Open System Thinking and Software Testing (6)

This is a continuation of the posting in the category: Open System Thinking and Software Testing. For the previous post you might check out: Open System Thinking and Software Testing (5)

For defining the items and investigation of the relations of those items to each other I'm still working on Micro Level: Test Project. (See Open System Thinking and Software Testing (1) )

I ended the previous post with a possible task for the test manager or test coordinator or perhaps the SCRUM-master to perform this exercise. Re-reading that posting I can imagine that you start with the exercise and then stop doing it. I think this should be an ongoing process. It should be a new task for them to monitor on daily basis what is happening in the project related to testing.

To start a process like this we need besides a model also some tools and a phase description. This should be embedded in the test process.

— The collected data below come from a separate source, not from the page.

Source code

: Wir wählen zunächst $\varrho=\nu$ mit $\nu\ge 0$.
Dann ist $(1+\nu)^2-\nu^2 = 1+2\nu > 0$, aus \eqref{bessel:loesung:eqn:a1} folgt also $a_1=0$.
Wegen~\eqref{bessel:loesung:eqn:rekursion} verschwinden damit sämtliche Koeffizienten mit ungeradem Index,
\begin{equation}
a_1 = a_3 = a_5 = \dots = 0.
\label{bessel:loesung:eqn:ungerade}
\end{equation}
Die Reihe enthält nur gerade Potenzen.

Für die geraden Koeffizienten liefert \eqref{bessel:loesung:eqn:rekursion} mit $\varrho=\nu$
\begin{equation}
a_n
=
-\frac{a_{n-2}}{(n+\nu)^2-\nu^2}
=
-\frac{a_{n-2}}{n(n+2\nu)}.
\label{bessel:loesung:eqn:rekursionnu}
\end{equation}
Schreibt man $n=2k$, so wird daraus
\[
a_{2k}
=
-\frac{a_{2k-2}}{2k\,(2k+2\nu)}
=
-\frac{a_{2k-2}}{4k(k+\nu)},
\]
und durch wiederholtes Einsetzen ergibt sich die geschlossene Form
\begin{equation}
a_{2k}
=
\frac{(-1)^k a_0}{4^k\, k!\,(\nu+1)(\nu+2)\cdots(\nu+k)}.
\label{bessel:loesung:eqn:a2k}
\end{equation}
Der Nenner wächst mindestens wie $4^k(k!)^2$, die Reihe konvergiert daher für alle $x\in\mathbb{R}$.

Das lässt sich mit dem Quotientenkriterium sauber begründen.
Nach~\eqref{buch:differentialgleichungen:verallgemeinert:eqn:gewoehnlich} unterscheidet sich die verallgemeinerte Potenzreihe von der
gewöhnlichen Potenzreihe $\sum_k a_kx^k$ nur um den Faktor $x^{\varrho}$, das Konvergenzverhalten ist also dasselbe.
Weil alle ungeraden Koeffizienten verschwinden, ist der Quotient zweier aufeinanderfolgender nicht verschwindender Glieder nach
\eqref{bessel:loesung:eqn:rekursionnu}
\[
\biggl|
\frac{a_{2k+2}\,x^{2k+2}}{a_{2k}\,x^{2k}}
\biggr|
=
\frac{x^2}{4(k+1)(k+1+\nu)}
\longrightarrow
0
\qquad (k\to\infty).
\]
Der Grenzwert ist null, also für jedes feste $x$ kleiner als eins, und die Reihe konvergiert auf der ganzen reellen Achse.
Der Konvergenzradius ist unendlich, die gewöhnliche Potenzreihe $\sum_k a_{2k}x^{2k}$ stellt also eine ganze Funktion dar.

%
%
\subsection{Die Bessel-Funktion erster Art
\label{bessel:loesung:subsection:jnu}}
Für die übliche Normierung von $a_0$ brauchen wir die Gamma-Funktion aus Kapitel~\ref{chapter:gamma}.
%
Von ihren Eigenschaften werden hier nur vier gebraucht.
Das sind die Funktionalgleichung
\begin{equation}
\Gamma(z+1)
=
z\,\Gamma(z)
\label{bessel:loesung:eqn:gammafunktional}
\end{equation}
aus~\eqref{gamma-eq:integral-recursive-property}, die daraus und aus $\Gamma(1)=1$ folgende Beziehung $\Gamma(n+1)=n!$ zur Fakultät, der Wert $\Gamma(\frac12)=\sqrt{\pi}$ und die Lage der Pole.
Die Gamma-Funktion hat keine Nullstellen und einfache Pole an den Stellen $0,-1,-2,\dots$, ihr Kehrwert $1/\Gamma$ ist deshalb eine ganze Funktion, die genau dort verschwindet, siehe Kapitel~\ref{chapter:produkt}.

Assuming that a test process knows the following phases (borrowed from TMap®):

  1. Plan & Control phase
  2. Setting up and maintaining infrastructure phase
  3. Preparation phase
  4. Specification phase
  5. Execution phase
  6. Completion phase
Assume this method knows the following steps:
  1. Identify per category the values related to test project
  2. Fill in matrix
  3. Define per value the relations to other values
  4. Define the impact of those relations to each other
  5. Define the possible risk or dependency
I think you have the following tools:

You start with a quick scan during Plan & control phase. The focus lies mainly on the categories: Input, Output, Environment and behavior and processes. When the quick scan is performed you perform an assessment to fill in the remaining categories: Goals, Technology, Culture and Structure. The results are embedded in the test plan as risk, boundary conditions and assumptions. Also start creating the early mentioned Risk-Dependency-Backlog.

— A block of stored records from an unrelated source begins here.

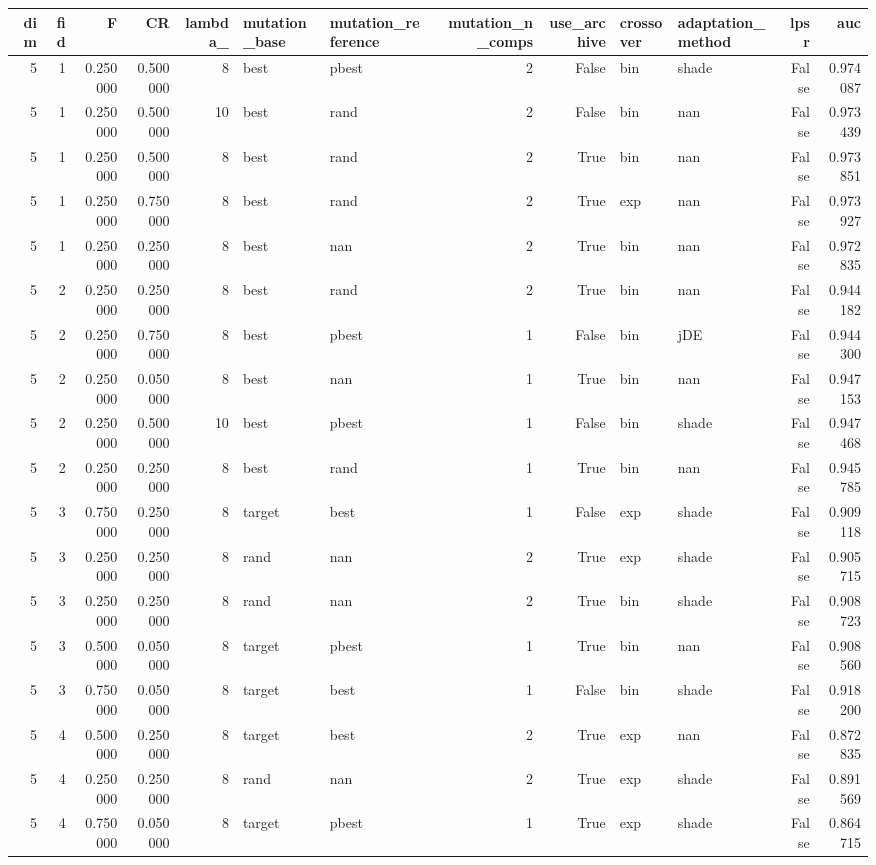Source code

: \begin{tabular}{rrrrrllrrllrr}
\toprule
dim & fid & F & CR & lambda_ & mutation_base & mutation_reference & mutation_n_comps & use_archive & crossover & adaptation_method & lpsr & auc \\
\midrule
5 & 1 & 0.250000 & 0.500000 & 8 & best & pbest & 2 & False & bin & shade & False & 0.974087 \\
5 & 1 & 0.250000 & 0.500000 & 10 & best & rand & 2 & False & bin & nan & False & 0.973439 \\
5 & 1 & 0.250000 & 0.500000 & 8 & best & rand & 2 & True & bin & nan & False & 0.973851 \\
5 & 1 & 0.250000 & 0.750000 & 8 & best & rand & 2 & True & exp & nan & False & 0.973927 \\
5 & 1 & 0.250000 & 0.250000 & 8 & best & nan & 2 & True & bin & nan & False & 0.972835 \\
5 & 2 & 0.250000 & 0.250000 & 8 & best & rand & 2 & True & bin & nan & False & 0.944182 \\
5 & 2 & 0.250000 & 0.750000 & 8 & best & pbest & 1 & False & bin & jDE & False & 0.944300 \\
5 & 2 & 0.250000 & 0.050000 & 8 & best & nan & 1 & True & bin & nan & False & 0.947153 \\
5 & 2 & 0.250000 & 0.500000 & 10 & best & pbest & 1 & False & bin & shade & False & 0.947468 \\
5 & 2 & 0.250000 & 0.250000 & 8 & best & rand & 1 & True & bin & nan & False & 0.945785 \\
5 & 3 & 0.750000 & 0.250000 & 8 & target & best & 1 & False & exp & shade & False & 0.909118 \\
5 & 3 & 0.250000 & 0.250000 & 8 & rand & nan & 2 & True & exp & shade & False & 0.905715 \\
5 & 3 & 0.250000 & 0.250000 & 8 & rand & nan & 2 & True & bin & shade & False & 0.908723 \\
5 & 3 & 0.500000 & 0.050000 & 8 & target & pbest & 1 & True & bin & nan & False & 0.908560 \\
5 & 3 & 0.750000 & 0.050000 & 8 & target & best & 1 & False & bin & shade & False & 0.918200 \\
5 & 4 & 0.500000 & 0.250000 & 8 & target & best & 2 & True & exp & nan & False & 0.872835 \\
5 & 4 & 0.250000 & 0.250000 & 8 & rand & nan & 2 & True & exp & shade & False & 0.891569 \\
5 & 4 & 0.750000 & 0.050000 & 8 & target & pbest & 1 & True & exp & shade & False & 0.864715 \\

\end{tabular}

Keep in mind that it should relate to the test project it selves. For the process (meso-level) and quality control (macro-level) a similar process has to be defined. I think it is wise not to combine these levels as overview will hard to be gained and managed.

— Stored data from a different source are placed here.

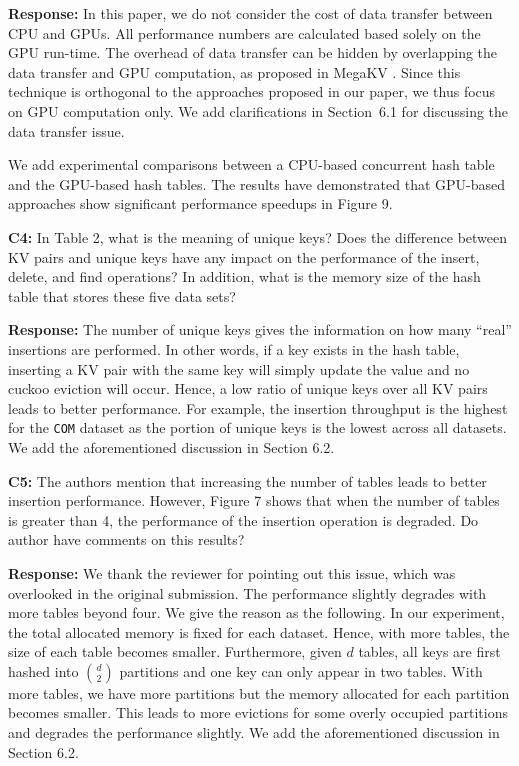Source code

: \noindent\textbf{Response:} 
In this paper, we do not consider the cost of data transfer between CPU and GPUs. All performance numbers are calculated based solely on the GPU run-time. 
The overhead of data transfer can be hidden by overlapping the data transfer and GPU computation, as proposed in MegaKV \cite{zhang2015mega}. Since this technique is orthogonal to the approaches proposed in our paper, we thus focus on GPU computation only. We add clarifications in Section~6.1 for discussing the data transfer issue.

We add experimental comparisons between a CPU-based concurrent hash table \cite{li2014algorithmic} and the GPU-based hash tables. The results have demonstrated that GPU-based approaches show significant performance speedups in Figure 9.  

\begin{shaded}
	\noindent\textbf{C4:} In Table 2, what is the meaning of unique keys? Does the difference between KV pairs and unique keys have any impact on the performance of the insert, delete, and find operations? In addition, what is the memory size of the hash table that stores these five data sets?
\end{shaded}

\noindent\textbf{Response:} 
The number of unique keys gives the information on how many ``real'' insertions are performed. In other words, if a key exists in the hash table, inserting a KV pair with the same key will simply update the value and no cuckoo eviction will occur. Hence, a low ratio of unique keys over all KV pairs leads to better performance. For example, the insertion throughput is the highest for the {\tt COM} dataset as the portion of unique keys is the lowest across all datasets. We add the aforementioned discussion in Section 6.2.

\begin{shaded}
	\noindent\textbf{C5:} The authors mention that increasing the number of tables leads to better insertion performance. However, Figure 7 shows that when the number of tables is greater than 4, the performance of the insertion operation is degraded. Do author have comments on this results?
\end{shaded}

\noindent\textbf{Response:} We thank the reviewer for pointing out this issue, which was overlooked in the original submission. The performance slightly degrades with more tables beyond four. We give the reason as the following. In our experiment, the total allocated memory is fixed for each dataset. 
Hence, with more tables, the size of each table becomes smaller. Furthermore, given $d$ tables, all keys are first hashed into $\binom{d}{2}$ partitions and one key can only appear in two tables. 
With more tables, we have more partitions but the memory allocated for each partition becomes smaller. This leads to more evictions for some overly occupied partitions and degrades the performance slightly. We add the aforementioned discussion in Section 6.2.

When starting the next phases in the test process on daily basis a similar exercise should be performed. Here you can use team meetings, walk around and standup meetings. The results of these should be translated in the backlog performing the steps 2 until 5. If there are changes identified you have to share it with your team, this can be done using the standup meeting, daily/weekly progress reports or email.

It is important that you approach the project as an open system, were all kind of things are happening and you are able to identify those things and judge their impact on the process. And most important, share it with your team. It can help you to make them understand why you made certain decisions.